┌──
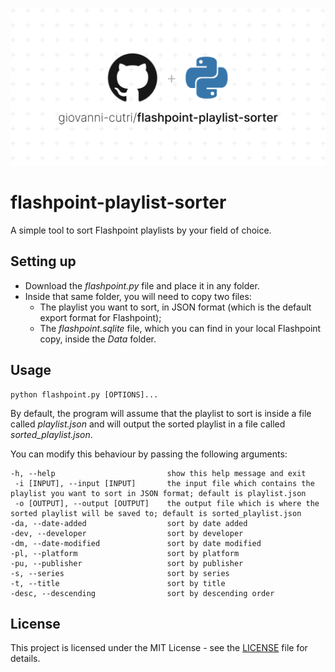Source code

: ![Socialify](https://github.com/giovanni-cutri/flashpoint-playlist-sorter/blob/main/images/socialify.png)

# flashpoint-playlist-sorter
 A simple tool to sort Flashpoint playlists by your field of choice.

## Setting up

- Download the *flashpoint.py* file and place it in any folder.
- Inside that same folder, you will need to copy two files:
    - The playlist you want to sort, in JSON format (which is the default export format for Flashpoint);
     - The *flashpoint.sqlite* file, which you can find in your local Flashpoint copy, inside the *Data* folder.

## Usage

```
python flashpoint.py [OPTIONS]...
```

By default, the program will assume that the playlist to sort is inside a file called *playlist.json* and will output the sorted playlist in a file called *sorted_playlist.json*.

You can modify this behaviour by passing the following arguments:

```
-h, --help                         show this help message and exit
 -i [INPUT], --input [INPUT]       the input file which contains the playlist you want to sort in JSON format; default is playlist.json                                 
 -o [OUTPUT], --output [OUTPUT]    the output file which is where the sorted playlist will be saved to; default is sorted_playlist.json 
-da, --date-added                  sort by date added
-dev, --developer                  sort by developer
-dm, --date-modified               sort by date modified
-pl, --platform                    sort by platform
-pu, --publisher                   sort by publisher
-s, --series                       sort by series
-t, --title                        sort by title
-desc, --descending                sort by descending order
```

## License

This project is licensed under the MIT License - see the [LICENSE](https://github.com/giovanni-cutri/flashpoint-playlist-sorter/blob/main/LICENSE) file for details.
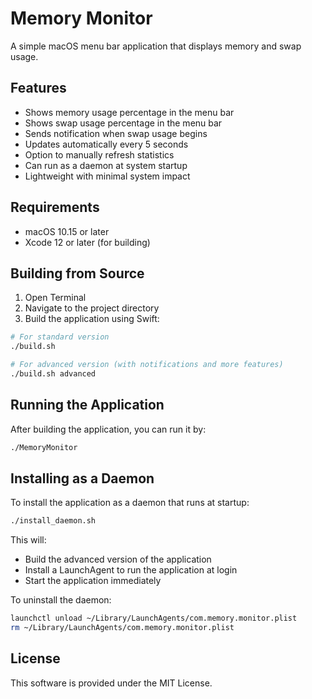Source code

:# Memory Monitor

A simple macOS menu bar application that displays memory and swap usage.

## Features

- Shows memory usage percentage in the menu bar
- Shows swap usage percentage in the menu bar
- Sends notification when swap usage begins
- Updates automatically every 5 seconds
- Option to manually refresh statistics
- Can run as a daemon at system startup
- Lightweight with minimal system impact

## Requirements

- macOS 10.15 or later
- Xcode 12 or later (for building)

## Building from Source

1. Open Terminal
2. Navigate to the project directory
3. Build the application using Swift:

```bash
# For standard version
./build.sh

# For advanced version (with notifications and more features)
./build.sh advanced
```

## Running the Application

After building the application, you can run it by:

```bash
./MemoryMonitor
```

## Installing as a Daemon

To install the application as a daemon that runs at startup:

```bash
./install_daemon.sh
```

This will:
- Build the advanced version of the application
- Install a LaunchAgent to run the application at login
- Start the application immediately

To uninstall the daemon:

```bash
launchctl unload ~/Library/LaunchAgents/com.memory.monitor.plist
rm ~/Library/LaunchAgents/com.memory.monitor.plist
```

## License

This software is provided under the MIT License. 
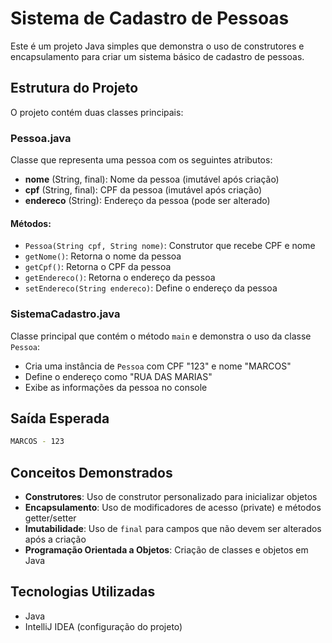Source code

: # Sistema de Cadastro de Pessoas

Este é um projeto Java simples que demonstra o uso de construtores e encapsulamento para criar um sistema básico de cadastro de pessoas.

## Estrutura do Projeto

O projeto contém duas classes principais:

### Pessoa.java

Classe que representa uma pessoa com os seguintes atributos:

- **nome** (String, final): Nome da pessoa (imutável após criação)
- **cpf** (String, final): CPF da pessoa (imutável após criação)
- **endereco** (String): Endereço da pessoa (pode ser alterado)

#### Métodos:

- `Pessoa(String cpf, String nome)`: Construtor que recebe CPF e nome
- `getNome()`: Retorna o nome da pessoa
- `getCpf()`: Retorna o CPF da pessoa
- `getEndereco()`: Retorna o endereço da pessoa
- `setEndereco(String endereco)`: Define o endereço da pessoa

### SistemaCadastro.java

Classe principal que contém o método `main` e demonstra o uso da classe `Pessoa`:

- Cria uma instância de `Pessoa` com CPF "123" e nome "MARCOS"
- Define o endereço como "RUA DAS MARIAS"
- Exibe as informações da pessoa no console

## Saída Esperada

```bash
MARCOS - 123
```

## Conceitos Demonstrados

- **Construtores**: Uso de construtor personalizado para inicializar objetos
- **Encapsulamento**: Uso de modificadores de acesso (private) e métodos getter/setter
- **Imutabilidade**: Uso de `final` para campos que não devem ser alterados após a criação
- **Programação Orientada a Objetos**: Criação de classes e objetos em Java

## Tecnologias Utilizadas

- Java
- IntelliJ IDEA (configuração do projeto)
└──
**Exercise brief:** Everything in the records above must be restated verbatim, save for the pictures.

**Written answer:**
Source code

: ![Socialify](https://github.com/giovanni-cutri/flashpoint-playlist-sorter/blob/main/images/socialify.png)

# flashpoint-playlist-sorter
 A simple tool to sort Flashpoint playlists by your field of choice.

## Setting up

- Download the *flashpoint.py* file and place it in any folder.
- Inside that same folder, you will need to copy two files:
    - The playlist you want to sort, in JSON format (which is the default export format for Flashpoint);
     - The *flashpoint.sqlite* file, which you can find in your local Flashpoint copy, inside the *Data* folder.

## Usage

```
python flashpoint.py [OPTIONS]...
```

By default, the program will assume that the playlist to sort is inside a file called *playlist.json* and will output the sorted playlist in a file called *sorted_playlist.json*.

You can modify this behaviour by passing the following arguments:

```
-h, --help                         show this help message and exit
 -i [INPUT], --input [INPUT]       the input file which contains the playlist you want to sort in JSON format; default is playlist.json                                 
 -o [OUTPUT], --output [OUTPUT]    the output file which is where the sorted playlist will be saved to; default is sorted_playlist.json 
-da, --date-added                  sort by date added
-dev, --developer                  sort by developer
-dm, --date-modified               sort by date modified
-pl, --platform                    sort by platform
-pu, --publisher                   sort by publisher
-s, --series                       sort by series
-t, --title                        sort by title
-desc, --descending                sort by descending order
```

## License

This project is licensed under the MIT License - see the [LICENSE](https://github.com/giovanni-cutri/flashpoint-playlist-sorter/blob/main/LICENSE) file for details.
Source code

:# Memory Monitor

A simple macOS menu bar application that displays memory and swap usage.

## Features

- Shows memory usage percentage in the menu bar
- Shows swap usage percentage in the menu bar
- Sends notification when swap usage begins
- Updates automatically every 5 seconds
- Option to manually refresh statistics
- Can run as a daemon at system startup
- Lightweight with minimal system impact

## Requirements

- macOS 10.15 or later
- Xcode 12 or later (for building)

## Building from Source

1. Open Terminal
2. Navigate to the project directory
3. Build the application using Swift:

```bash
# For standard version
./build.sh

# For advanced version (with notifications and more features)
./build.sh advanced
```

## Running the Application

After building the application, you can run it by:

```bash
./MemoryMonitor
```

## Installing as a Daemon

To install the application as a daemon that runs at startup:

```bash
./install_daemon.sh
```

This will:
- Build the advanced version of the application
- Install a LaunchAgent to run the application at login
- Start the application immediately

To uninstall the daemon:

```bash
launchctl unload ~/Library/LaunchAgents/com.memory.monitor.plist
rm ~/Library/LaunchAgents/com.memory.monitor.plist
```

## License

This software is provided under the MIT License. 
Source code

: # Sistema de Cadastro de Pessoas

Este é um projeto Java simples que demonstra o uso de construtores e encapsulamento para criar um sistema básico de cadastro de pessoas.

## Estrutura do Projeto

O projeto contém duas classes principais:

### Pessoa.java

Classe que representa uma pessoa com os seguintes atributos:

- **nome** (String, final): Nome da pessoa (imutável após criação)
- **cpf** (String, final): CPF da pessoa (imutável após criação)
- **endereco** (String): Endereço da pessoa (pode ser alterado)

#### Métodos:

- `Pessoa(String cpf, String nome)`: Construtor que recebe CPF e nome
- `getNome()`: Retorna o nome da pessoa
- `getCpf()`: Retorna o CPF da pessoa
- `getEndereco()`: Retorna o endereço da pessoa
- `setEndereco(String endereco)`: Define o endereço da pessoa

### SistemaCadastro.java

Classe principal que contém o método `main` e demonstra o uso da classe `Pessoa`:

- Cria uma instância de `Pessoa` com CPF "123" e nome "MARCOS"
- Define o endereço como "RUA DAS MARIAS"
- Exibe as informações da pessoa no console

## Saída Esperada

```bash
MARCOS - 123
```

## Conceitos Demonstrados

- **Construtores**: Uso de construtor personalizado para inicializar objetos
- **Encapsulamento**: Uso de modificadores de acesso (private) e métodos getter/setter
- **Imutabilidade**: Uso de `final` para campos que não devem ser alterados após a criação
- **Programação Orientada a Objetos**: Criação de classes e objetos em Java

## Tecnologias Utilizadas

- Java
- IntelliJ IDEA (configuração do projeto)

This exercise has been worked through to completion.